Using Enterprise Steam with Python

This section describes how to use the Enterprise Steam for Python. Note that each Python request will result in a warning message. These warnings can be ignored.

Downloading and Installing

  1. Go to https://s3.amazonaws.com/steam-release/enterprise-steam/latest-stable.html to retrieve the latest version of Enterprise Steam.
  2. On the Steam API tab, download the Python package.
  3. Open a Terminal window, and navigate to the location where the Python .whl file was downloaded. For example:
cd ~/Downloads
  1. Install Enterprise Steam for Python using pip install <file_name>. For example:
pip install h2osteam-1.4.4-py2.py3-none-any.whl

login

In Python, use the login function to log in to your Enterprise Steam web server. Note that you must already have a username and a password. The web server and your username and password are provided to you by your Enterprise Steam Admin.

$ python
>>> import h2osteam
>>> conn = h2osteam.login(url = "https://steam.0xdata.loc",
                          verify_ssl = False,
                          username="jsmith",
                          password="jsmith")

start_h2o_cluster

Use the start_h2o_cluster function to create a new cluster. This function takes the following parameters:

  • cluster_name: Specify a name for this cluster.
  • profile_name: Specify the profile to use for this cluster.
  • num_nodes: Specify the number of nodes for the cluster.
  • node_memory: Specify the amount of memory that should be available on each node.
  • v_cores: Specify the number of virtual cores.
  • n_threads: Specify the number of threads (CPUs) to use in the cluster. Specify 0 to use all available threads.
  • max_idle_time: Specify the maximum number of hours that the cluster can be idle before gracefully shutting down. Specify 0 to turn off this setting and allow the cluster to remain idle for an unlimited amount of time.
  • max_uptime: Specify the maximum number of hours that the cluster can be running. Specify 0 to turn off this setting and allow the cluster to remain up for an unlimited amount of time.
  • extramempercent: Specify the amount of extra memory for internal JVM use outside of the Java heap. This is a percentage of memory per node. The default (and recommended) value is 10%.
  • h2o_version: The H2O engine version that this cluster will use. Note that the Enterprise Steam Admin is responsible for adding engines to Enterprise Steam.
  • yarn_queue: If your cluster contains queues for allocating cluster resources, specify the queue for this cluster. Note that the YARN Queue cannot contain spaces.
  • callback_ip: Optionally specify the IP address for callback messages from the mapper to the driver (driverif).
>>> cluster_config = conn.start_h2o_cluster(cluster_name = 'first-cluster-from-Python',
                                            profile_name = 'default',
                                            num_nodes = 2,
                                            node_memory = '30g',
                                            h2o_version = "3.22.0.1",
                                            max_idle_time = 1,
                                            max_uptime = 1)

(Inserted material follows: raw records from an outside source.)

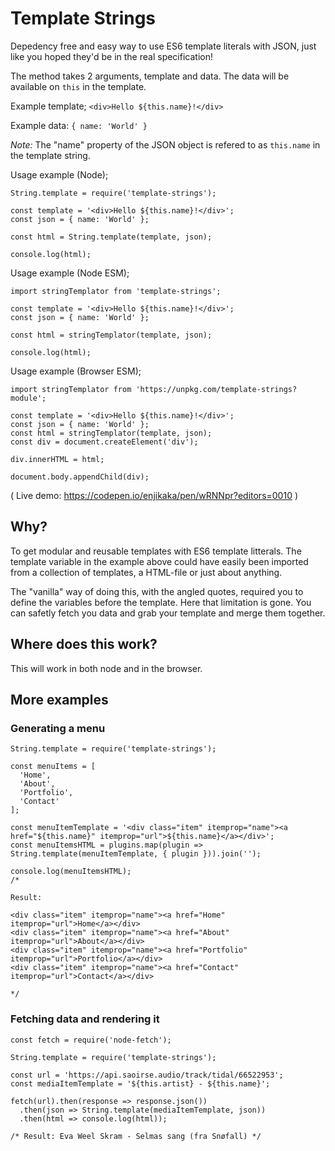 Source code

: # Template Strings

Depedency free and easy way to use ES6 template literals with JSON, just like you hoped they'd be in the real specification!

The method takes 2 arguments, template and data. The data will be available on `this` in the template.

Example template; `<div>Hello ${this.name}!</div>`

Example data: `{ name: 'World' }`

*Note:* The "name" property of the JSON object is refered to as `this.name` in the template string.

Usage example (Node);

```
String.template = require('template-strings');

const template = '<div>Hello ${this.name}!</div>';
const json = { name: 'World' };

const html = String.template(template, json);

console.log(html);
```

Usage example (Node ESM);

```
import stringTemplator from 'template-strings';

const template = '<div>Hello ${this.name}!</div>';
const json = { name: 'World' };

const html = stringTemplator(template, json);

console.log(html);
```

Usage example (Browser ESM);

```
import stringTemplator from 'https://unpkg.com/template-strings?module';

const template = '<div>Hello ${this.name}!</div>';
const json = { name: 'World' };
const html = stringTemplator(template, json);
const div = document.createElement('div');

div.innerHTML = html;

document.body.appendChild(div);
```

( Live demo: https://codepen.io/enjikaka/pen/wRNNpr?editors=0010 )

## Why?

To get modular and reusable templates with ES6 template litterals. The template variable in the
example above could have easily been imported from a collection of templates, a HTML-file or just
about anything.

The "vanilla" way of doing this, with the angled quotes, required you to define the variables
before the template. Here that limitation is gone. You can safetly fetch you data and grab your
template and merge them together.

## Where does this work?

This will work in both node and in the browser.

## More examples

### Generating a menu

```
String.template = require('template-strings');

const menuItems = [
  'Home',
  'About',
  'Portfolio',
  'Contact'
];

const menuItemTemplate = '<div class="item" itemprop="name"><a href="${this.name}" itemprop="url">${this.name}</a></div>';
const menuItemsHTML = plugins.map(plugin => String.template(menuItemTemplate, { plugin })).join('');

console.log(menuItemsHTML);
/*

Result:

<div class="item" itemprop="name"><a href="Home" itemprop="url">Home</a></div>
<div class="item" itemprop="name"><a href="About" itemprop="url">About</a></div>
<div class="item" itemprop="name"><a href="Portfolio" itemprop="url">Portfolio</a></div>
<div class="item" itemprop="name"><a href="Contact" itemprop="url">Contact</a></div>

*/
```

### Fetching data and rendering it

```
const fetch = require('node-fetch');

String.template = require('template-strings');

const url = 'https://api.saoirse.audio/track/tidal/66522953';
const mediaItemTemplate = '${this.artist} - ${this.name}';

fetch(url).then(response => response.json())
  .then(json => String.template(mediaItemTemplate, json))
  .then(html => console.log(html));

/* Result: Eva Weel Skram - Selmas sang (fra Snøfall) */
```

# Call the cluster to retrieve its ID and configuration params.
>>> cluster_config
{'id': 107, 'connect_params': {'cookies': [u'first-cluster-from-Python=YW5nZWxhOmdrZm53aGJsdWY='], 'ip': 'steam.0xdata.loc', 'context_path': u'jsmit_first-cluster-from-Python', 'verify_ssl_certificates': False, 'https': True, 'port': 9999}}

Note that after you create a cluster, you can immediately connect to that cluster and begin using H2O. Refer to the following for a complete Python example.

>>> import h2o
>>> from h2o.estimators.gbm import H2OGradientBoostingEstimator
>>> h2o.connect(config = cluster_config)

# import the cars dataset
# this dataset is used to classify whether or not a car is economical based on
# the car's displacement, power, weight, and acceleration, and the year it was made
>>> cars = h2o.import_file("https://s3.amazonaws.com/h2o-public-test-data/smalldata/junit/cars_20mpg.csv")

# convert response column to a factor
>>> cars["economy_20mpg"] = cars["economy_20mpg"].asfactor()

# set the predictor names and the response column name
>>> predictors = ["displacement","power","weight","acceleration","year"]
>>> response = "economy_20mpg"

# split into train and validation sets
>>> train, valid = cars.split_frame(ratios = [.8], seed = 1234)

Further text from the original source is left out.